• [Your objective]: When you find the line that contains "and CO$_2$ sensors.", restate it and all lines after it exactly, stopping at the end of the material.

• [Data supplied]:
────────

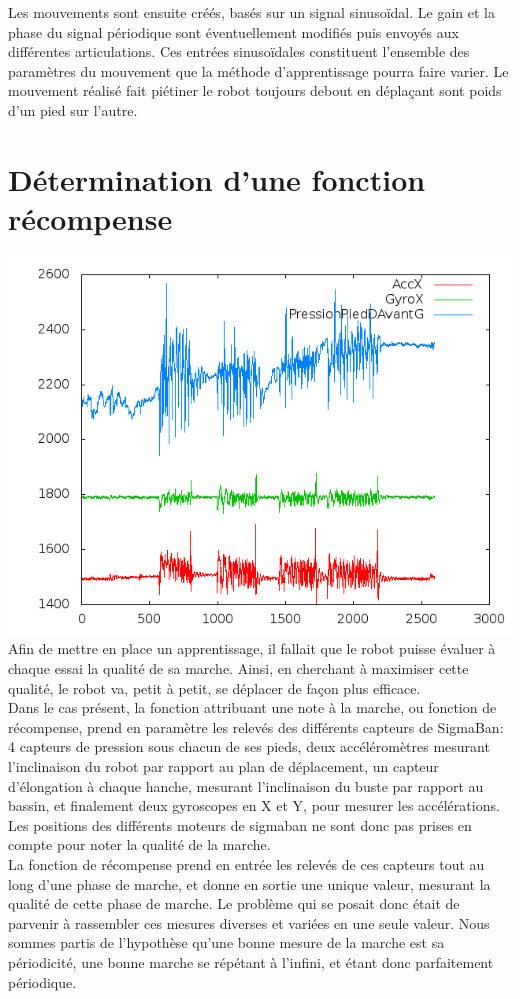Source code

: \documentclass[11pt]{article}
\begin{document}
Les mouvements sont ensuite créés, basés sur un signal sinusoïdal. Le gain et la phase du signal périodique 
sont éventuellement modifiés puis envoyés aux différentes articulations. Ces entrées sinusoïdales constituent l'ensemble des paramètres du mouvement que la méthode d'apprentissage pourra faire varier. Le mouvement réalisé fait piétiner le robot 
toujours debout en déplaçant sont poids d'un pied sur l'autre.

\section{Détermination d'une fonction récompense}
\includegraphics[scale=0.4]{sensors.png}
Afin de mettre en place un apprentissage, il fallait que le robot puisse évaluer à chaque essai la qualité de sa marche. Ainsi, en cherchant à maximiser cette qualité, le robot va, petit à petit, se déplacer de façon plus efficace.\\
Dans le cas présent, la fonction attribuant une note à la marche, ou fonction de récompense, prend en paramètre les relevés des différents capteurs de SigmaBan: 4 capteurs de pression sous chacun de ses pieds, deux accéléromètres mesurant l'inclinaison du robot par rapport au plan de déplacement, un capteur d'élongation à chaque hanche, mesurant l'inclinaison du buste par rapport au bassin, et finalement deux gyroscopes en X et Y, pour mesurer les accélérations. Les positions des différents moteurs de sigmaban ne sont donc pas prises en compte pour noter la qualité de la marche.\\
La fonction de récompense prend en entrée les relevés de ces capteurs tout au long d'une phase de marche, et donne en sortie une unique valeur, mesurant la qualité de cette phase de marche. Le problème qui se posait donc était de parvenir à rassembler ces mesures diverses et variées en une seule valeur. Nous sommes partis de l'hypothèse qu'une bonne mesure de la marche est sa périodicité, une bonne marche se répétant à l'infini, et étant donc parfaitement périodique.\\
\end{document}

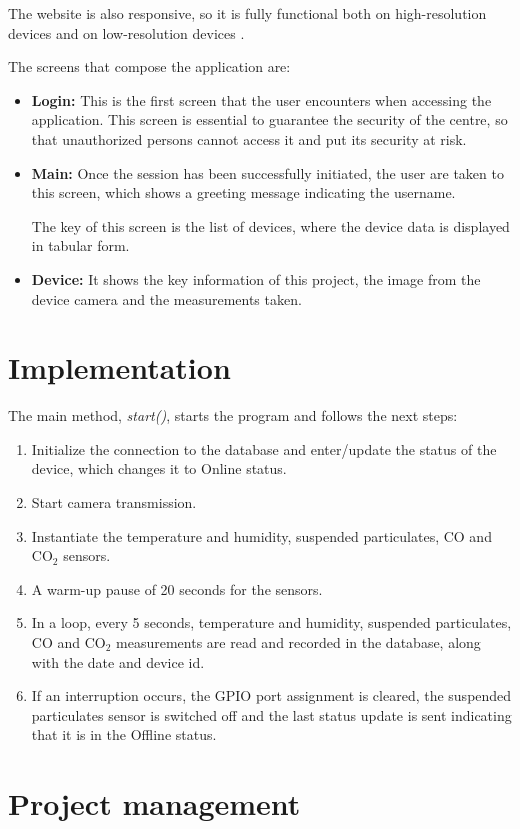 The website is also responsive, so it is fully functional both on high-resolution devices and on low-resolution devices .

The screens that compose the application are:
\begin{itemize}
	\item \textbf{Login:} This is the first screen that the user encounters when accessing the application. This screen is essential to guarantee the security of the centre, so that unauthorized persons cannot access it and put its security at risk.
	\item \textbf{Main:} Once the session has been successfully initiated, the user are taken to this screen, which shows a greeting message indicating the username.

	The key of this screen is the list of devices, where the device data is displayed in tabular form.
	\item \textbf{Device:} It shows the key information of this project, the image from the device camera and the measurements taken.
\end{itemize}

\section{Implementation}\label{sec:implementation}
The main method, \textit{start()}, starts the program and follows the next steps:
\begin{enumerate}
	\item Initialize the connection to the database and enter/update the status of the device, which changes it to Online status.
	\item Start camera transmission.
	\item Instantiate the temperature and humidity, suspended particulates, CO and CO$_2$ sensors.
	\item A warm-up pause of 20 seconds for the sensors.
	\item In a loop, every 5 seconds, temperature and humidity, suspended particulates, CO and CO$_2$ measurements are read and recorded in the database, along with the date and device id.
	\item If an interruption occurs, the GPIO port assignment is cleared, the suspended particulates sensor is switched off and the last status update is sent indicating that it is in the Offline status.
\end{enumerate}

\section{Project management}\label{sec:project-management}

────────

• [Result of this task]:
	\item Instantiate the temperature and humidity, suspended particulates, CO and CO$_2$ sensors.
	\item A warm-up pause of 20 seconds for the sensors.
	\item In a loop, every 5 seconds, temperature and humidity, suspended particulates, CO and CO$_2$ measurements are read and recorded in the database, along with the date and device id.
	\item If an interruption occurs, the GPIO port assignment is cleared, the suspended particulates sensor is switched off and the last status update is sent indicating that it is in the Offline status.
\end{enumerate}

\section{Project management}\label{sec:project-management}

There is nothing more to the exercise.